Corneal dermoids are choristomas that present as elevated nodules at the junction of the cornea and sclera inferotemporally (Figure 28–10). They are usually not large enough to directly block vision, but they may cause amblyopia secondary to induced astigmatism. They may be isolated or occur in association with Goldenhar syndrome. In addition to dermoids, other ocular abnormalities in Goldenhar syndrome include upper eyelid colobomas and Duane retraction syndrome. Surgical excision of corneal dermoids may be performed if the lesions cause decreased vision or irritation, or to improve appearance (Figure 28–11). Even with successful removal, patients usually have persistent astigmatism and require continued treatment for amblyopia.
Corneal forceps injuries occur due to compression of the eye by forceps during difficult deliveries. Affected newborns usually have associated bruising and swelling of the eyelid and periocular tissue (Figure 28–12A). The corneal opacities in forceps injuries result from tears in Descemet’s membrane and damage to the corneal endothelium. The normal pump mechanism of the endothelium is disrupted and fluid accumulates in the corneal stroma, producing clouding. The corneal clouding is usually diffuse in the immediate postpartum period, and hemorrhages may be visible (Figure 28–12B).
FIGURE 28–12
Corneal forceps injury. (A) Patients usually present with associated bruising and swelling of the eyelids due to the forceps. (B) Initial appearance of cornea in the newborn period. Note clouding of the cornea and linear corneal hemorrhages (following the path of forceps compression). (C) Late appearance. Linear Haab striae (due to linear tears in Descment’s membrane).
As the cornea heals and the endothelial pump regains its function, Haab striae become visible.
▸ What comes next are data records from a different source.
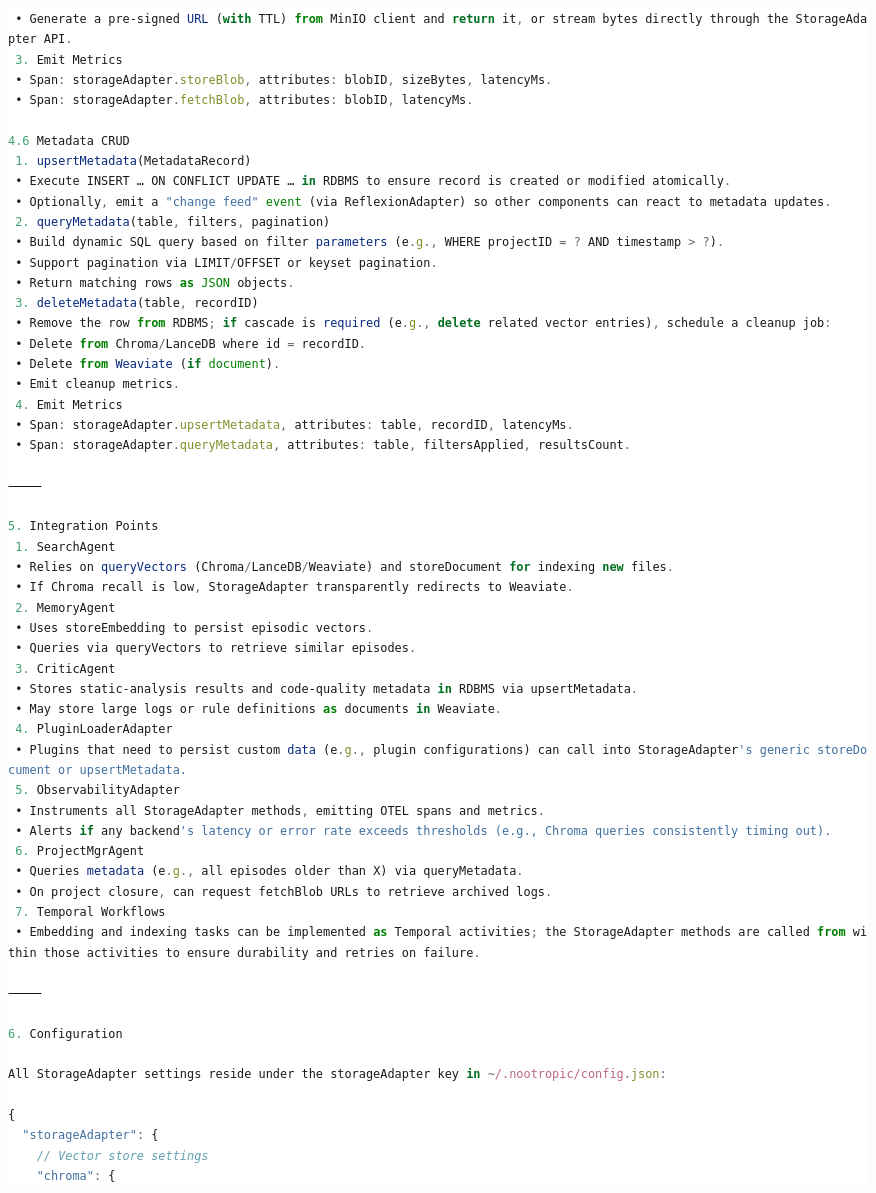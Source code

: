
 ```ts
 • Generate a pre‐signed URL (with TTL) from MinIO client and return it, or stream bytes directly through the StorageAdapter API.
 3. Emit Metrics
 • Span: storageAdapter.storeBlob, attributes: blobID, sizeBytes, latencyMs.
 • Span: storageAdapter.fetchBlob, attributes: blobID, latencyMs.

4.6 Metadata CRUD
 1. upsertMetadata(MetadataRecord)
 • Execute INSERT … ON CONFLICT UPDATE … in RDBMS to ensure record is created or modified atomically.
 • Optionally, emit a "change feed" event (via ReflexionAdapter) so other components can react to metadata updates.
 2. queryMetadata(table, filters, pagination)
 • Build dynamic SQL query based on filter parameters (e.g., WHERE projectID = ? AND timestamp > ?).
 • Support pagination via LIMIT/OFFSET or keyset pagination.
 • Return matching rows as JSON objects.
 3. deleteMetadata(table, recordID)
 • Remove the row from RDBMS; if cascade is required (e.g., delete related vector entries), schedule a cleanup job:
 • Delete from Chroma/LanceDB where id = recordID.
 • Delete from Weaviate (if document).
 • Emit cleanup metrics.
 4. Emit Metrics
 • Span: storageAdapter.upsertMetadata, attributes: table, recordID, latencyMs.
 • Span: storageAdapter.queryMetadata, attributes: table, filtersApplied, resultsCount.

⸻

5. Integration Points
 1. SearchAgent
 • Relies on queryVectors (Chroma/LanceDB/Weaviate) and storeDocument for indexing new files.
 • If Chroma recall is low, StorageAdapter transparently redirects to Weaviate.
 2. MemoryAgent
 • Uses storeEmbedding to persist episodic vectors.
 • Queries via queryVectors to retrieve similar episodes.
 3. CriticAgent
 • Stores static‐analysis results and code‐quality metadata in RDBMS via upsertMetadata.
 • May store large logs or rule definitions as documents in Weaviate.
 4. PluginLoaderAdapter
 • Plugins that need to persist custom data (e.g., plugin configurations) can call into StorageAdapter's generic storeDocument or upsertMetadata.
 5. ObservabilityAdapter
 • Instruments all StorageAdapter methods, emitting OTEL spans and metrics.
 • Alerts if any backend's latency or error rate exceeds thresholds (e.g., Chroma queries consistently timing out).
 6. ProjectMgrAgent
 • Queries metadata (e.g., all episodes older than X) via queryMetadata.
 • On project closure, can request fetchBlob URLs to retrieve archived logs.
 7. Temporal Workflows
 • Embedding and indexing tasks can be implemented as Temporal activities; the StorageAdapter methods are called from within those activities to ensure durability and retries on failure.

⸻

6. Configuration

All StorageAdapter settings reside under the storageAdapter key in ~/.nootropic/config.json:

{
  "storageAdapter": {
    // Vector store settings
    "chroma": {
```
These are parallel lines at the edges of the breaks in Descemet’s membrane (Figure 28–12C). In forceps injuries they are oblique, following the same angle as the forceps. Haab striae are also common in infantile glaucoma, but in glaucoma they are curvilinear (Figure 28–13, see discussion below). The corneal damage in forceps injuries often causes marked astigmatism, and patients are at high risk for amblyopia. Careful ophthalmic monitoring with patching and glasses increases the chances for a good outcome.
Corneal opacities may result from intrauterine or postpartum infections. A leading cause of congenital corneal infections is ophthalmia neonatorum, in which organisms are usually acquired during passage through the birth canal. Most forms of ophthalmia neonatorum present primarily as conjunctivitis, without direct corneal involvement. Neisseria gonorrhoea, however, may directly infect the cornea, leading to potentially severe consequences such as ocular perforation. Affected infants are also at risk for systemic infection, including sepsis and arthritis. Prompt systemic antibiotic treatment is indicated.
Neonatal herpes simplex virus (HSV) may affect the cornea, as well as the conjunctiva, retina, and lens. Corneal involvement may include the corneal epithelium or stroma. Infants with congenital HSV have a high risk of disseminated disease and systemic complications. Intravenous treatment with antiviral medication, such as acyclovir, is required.
These are rare disorders that present with cloudy corneas in infancy. Patients with congenital hereditary endothelial dystrophy (CHED) have diffusely thick and opacified corneas. The appearance may be similar to that of infantile glaucoma (Figure 28–14). Congenital hereditary stromal dystrophy (CHSD) presents with clouding of the stroma. This is distinguished from CHED by a normal corneal thickness and normal corneal epithelium. CHED occurs in autosomal recessive and autosomal dominant forms. CHSD is autsomal dominant.